Report all lines below with the word "보였다고".

---- INPUT

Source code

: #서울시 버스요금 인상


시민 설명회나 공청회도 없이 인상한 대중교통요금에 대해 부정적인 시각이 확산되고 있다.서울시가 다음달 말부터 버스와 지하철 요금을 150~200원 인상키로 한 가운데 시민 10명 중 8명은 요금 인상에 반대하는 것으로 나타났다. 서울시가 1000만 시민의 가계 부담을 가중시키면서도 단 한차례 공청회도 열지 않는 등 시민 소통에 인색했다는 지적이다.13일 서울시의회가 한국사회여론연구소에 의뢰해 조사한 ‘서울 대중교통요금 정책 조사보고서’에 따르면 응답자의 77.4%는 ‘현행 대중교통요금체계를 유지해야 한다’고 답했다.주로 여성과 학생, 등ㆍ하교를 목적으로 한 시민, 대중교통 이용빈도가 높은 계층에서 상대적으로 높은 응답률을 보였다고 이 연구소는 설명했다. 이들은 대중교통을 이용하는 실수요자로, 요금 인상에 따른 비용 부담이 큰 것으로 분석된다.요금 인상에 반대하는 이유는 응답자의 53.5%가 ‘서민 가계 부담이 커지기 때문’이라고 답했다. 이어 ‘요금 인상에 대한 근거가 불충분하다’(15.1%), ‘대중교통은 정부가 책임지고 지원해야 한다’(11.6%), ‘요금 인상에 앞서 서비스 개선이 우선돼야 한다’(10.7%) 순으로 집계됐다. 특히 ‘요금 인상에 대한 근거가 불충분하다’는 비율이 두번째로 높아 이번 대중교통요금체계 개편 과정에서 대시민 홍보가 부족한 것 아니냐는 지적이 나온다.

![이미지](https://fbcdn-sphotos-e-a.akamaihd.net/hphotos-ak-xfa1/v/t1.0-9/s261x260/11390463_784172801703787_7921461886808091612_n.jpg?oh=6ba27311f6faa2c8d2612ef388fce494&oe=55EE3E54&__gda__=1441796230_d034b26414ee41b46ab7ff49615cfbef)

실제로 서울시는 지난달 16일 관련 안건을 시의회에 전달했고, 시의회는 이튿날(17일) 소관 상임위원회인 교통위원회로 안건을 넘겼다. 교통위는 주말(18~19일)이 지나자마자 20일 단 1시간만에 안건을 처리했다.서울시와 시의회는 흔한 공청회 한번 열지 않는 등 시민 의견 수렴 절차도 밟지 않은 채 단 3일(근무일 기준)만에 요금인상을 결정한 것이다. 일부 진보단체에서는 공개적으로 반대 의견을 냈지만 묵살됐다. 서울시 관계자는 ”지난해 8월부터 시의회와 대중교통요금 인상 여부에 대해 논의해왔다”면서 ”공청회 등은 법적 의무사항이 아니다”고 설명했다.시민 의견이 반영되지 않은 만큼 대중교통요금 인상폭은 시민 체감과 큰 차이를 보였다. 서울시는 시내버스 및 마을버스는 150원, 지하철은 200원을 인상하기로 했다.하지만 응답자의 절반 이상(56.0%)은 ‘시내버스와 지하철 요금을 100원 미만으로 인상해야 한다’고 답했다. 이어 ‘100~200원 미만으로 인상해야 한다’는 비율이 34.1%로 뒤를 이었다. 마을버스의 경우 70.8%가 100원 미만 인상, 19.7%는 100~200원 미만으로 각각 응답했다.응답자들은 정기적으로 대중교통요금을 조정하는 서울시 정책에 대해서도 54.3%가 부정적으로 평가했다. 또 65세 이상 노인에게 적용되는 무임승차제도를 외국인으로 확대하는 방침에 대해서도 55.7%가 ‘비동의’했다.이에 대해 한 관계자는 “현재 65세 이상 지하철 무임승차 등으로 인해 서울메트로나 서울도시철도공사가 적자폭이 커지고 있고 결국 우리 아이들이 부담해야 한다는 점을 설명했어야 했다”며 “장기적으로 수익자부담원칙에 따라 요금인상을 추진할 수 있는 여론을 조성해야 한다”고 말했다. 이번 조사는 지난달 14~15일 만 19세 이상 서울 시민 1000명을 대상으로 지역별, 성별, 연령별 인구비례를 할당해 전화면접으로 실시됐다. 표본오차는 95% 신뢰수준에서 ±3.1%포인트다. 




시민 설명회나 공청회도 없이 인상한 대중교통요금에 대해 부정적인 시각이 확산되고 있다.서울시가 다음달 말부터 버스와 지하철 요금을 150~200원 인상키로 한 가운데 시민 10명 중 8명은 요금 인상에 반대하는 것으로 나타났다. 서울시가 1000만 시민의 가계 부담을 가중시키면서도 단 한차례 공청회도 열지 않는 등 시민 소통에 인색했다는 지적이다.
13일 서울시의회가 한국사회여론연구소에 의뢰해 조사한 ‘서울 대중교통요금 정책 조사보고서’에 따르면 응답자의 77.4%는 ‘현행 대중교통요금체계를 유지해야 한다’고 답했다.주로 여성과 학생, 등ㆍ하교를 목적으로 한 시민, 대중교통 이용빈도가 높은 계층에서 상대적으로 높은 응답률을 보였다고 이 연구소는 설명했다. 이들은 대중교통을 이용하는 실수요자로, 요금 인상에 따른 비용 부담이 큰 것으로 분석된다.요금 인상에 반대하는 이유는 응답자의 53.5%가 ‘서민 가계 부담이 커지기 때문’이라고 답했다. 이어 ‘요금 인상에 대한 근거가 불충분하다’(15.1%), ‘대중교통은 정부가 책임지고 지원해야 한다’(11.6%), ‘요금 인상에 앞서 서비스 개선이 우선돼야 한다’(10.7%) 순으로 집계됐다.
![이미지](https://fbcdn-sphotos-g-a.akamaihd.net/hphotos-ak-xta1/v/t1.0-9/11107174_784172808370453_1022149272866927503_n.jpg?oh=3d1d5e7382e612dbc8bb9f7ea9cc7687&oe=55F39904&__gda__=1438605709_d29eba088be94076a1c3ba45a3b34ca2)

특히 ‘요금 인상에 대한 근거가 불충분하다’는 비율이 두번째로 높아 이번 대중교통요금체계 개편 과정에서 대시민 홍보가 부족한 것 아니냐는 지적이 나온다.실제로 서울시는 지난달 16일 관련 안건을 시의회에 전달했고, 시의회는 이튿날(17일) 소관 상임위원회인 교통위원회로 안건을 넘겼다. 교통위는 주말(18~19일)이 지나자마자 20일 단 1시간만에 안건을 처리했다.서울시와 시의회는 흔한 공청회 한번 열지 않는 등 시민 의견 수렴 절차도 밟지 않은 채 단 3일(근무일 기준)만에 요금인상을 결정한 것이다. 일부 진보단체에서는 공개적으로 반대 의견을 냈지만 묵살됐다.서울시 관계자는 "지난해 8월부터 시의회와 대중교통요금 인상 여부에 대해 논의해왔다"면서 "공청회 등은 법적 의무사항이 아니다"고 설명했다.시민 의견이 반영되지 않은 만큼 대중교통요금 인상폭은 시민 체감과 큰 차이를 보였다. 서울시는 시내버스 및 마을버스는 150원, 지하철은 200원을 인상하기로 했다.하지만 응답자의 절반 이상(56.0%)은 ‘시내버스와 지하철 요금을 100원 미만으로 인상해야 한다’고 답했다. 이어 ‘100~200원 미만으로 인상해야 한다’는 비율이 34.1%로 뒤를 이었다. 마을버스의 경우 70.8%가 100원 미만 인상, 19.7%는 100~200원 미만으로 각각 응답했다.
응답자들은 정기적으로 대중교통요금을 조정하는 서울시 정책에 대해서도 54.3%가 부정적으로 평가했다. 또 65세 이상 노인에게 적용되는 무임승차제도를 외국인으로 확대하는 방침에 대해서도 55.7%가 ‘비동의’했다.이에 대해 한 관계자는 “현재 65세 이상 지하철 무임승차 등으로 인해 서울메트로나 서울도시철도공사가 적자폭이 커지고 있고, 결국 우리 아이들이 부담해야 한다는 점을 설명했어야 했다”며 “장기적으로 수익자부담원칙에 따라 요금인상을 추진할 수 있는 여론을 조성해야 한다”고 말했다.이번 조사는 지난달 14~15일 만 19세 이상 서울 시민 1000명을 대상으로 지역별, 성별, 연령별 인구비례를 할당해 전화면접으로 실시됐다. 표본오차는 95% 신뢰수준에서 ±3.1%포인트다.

--------

TASK ANSWER:
시민 설명회나 공청회도 없이 인상한 대중교통요금에 대해 부정적인 시각이 확산되고 있다.서울시가 다음달 말부터 버스와 지하철 요금을 150~200원 인상키로 한 가운데 시민 10명 중 8명은 요금 인상에 반대하는 것으로 나타났다. 서울시가 1000만 시민의 가계 부담을 가중시키면서도 단 한차례 공청회도 열지 않는 등 시민 소통에 인색했다는 지적이다.13일 서울시의회가 한국사회여론연구소에 의뢰해 조사한 ‘서울 대중교통요금 정책 조사보고서’에 따르면 응답자의 77.4%는 ‘현행 대중교통요금체계를 유지해야 한다’고 답했다.주로 여성과 학생, 등ㆍ하교를 목적으로 한 시민, 대중교통 이용빈도가 높은 계층에서 상대적으로 높은 응답률을 보였다고 이 연구소는 설명했다. 이들은 대중교통을 이용하는 실수요자로, 요금 인상에 따른 비용 부담이 큰 것으로 분석된다.요금 인상에 반대하는 이유는 응답자의 53.5%가 ‘서민 가계 부담이 커지기 때문’이라고 답했다. 이어 ‘요금 인상에 대한 근거가 불충분하다’(15.1%), ‘대중교통은 정부가 책임지고 지원해야 한다’(11.6%), ‘요금 인상에 앞서 서비스 개선이 우선돼야 한다’(10.7%) 순으로 집계됐다. 특히 ‘요금 인상에 대한 근거가 불충분하다’는 비율이 두번째로 높아 이번 대중교통요금체계 개편 과정에서 대시민 홍보가 부족한 것 아니냐는 지적이 나온다.
13일 서울시의회가 한국사회여론연구소에 의뢰해 조사한 ‘서울 대중교통요금 정책 조사보고서’에 따르면 응답자의 77.4%는 ‘현행 대중교통요금체계를 유지해야 한다’고 답했다.주로 여성과 학생, 등ㆍ하교를 목적으로 한 시민, 대중교통 이용빈도가 높은 계층에서 상대적으로 높은 응답률을 보였다고 이 연구소는 설명했다. 이들은 대중교통을 이용하는 실수요자로, 요금 인상에 따른 비용 부담이 큰 것으로 분석된다.요금 인상에 반대하는 이유는 응답자의 53.5%가 ‘서민 가계 부담이 커지기 때문’이라고 답했다. 이어 ‘요금 인상에 대한 근거가 불충분하다’(15.1%), ‘대중교통은 정부가 책임지고 지원해야 한다’(11.6%), ‘요금 인상에 앞서 서비스 개선이 우선돼야 한다’(10.7%) 순으로 집계됐다.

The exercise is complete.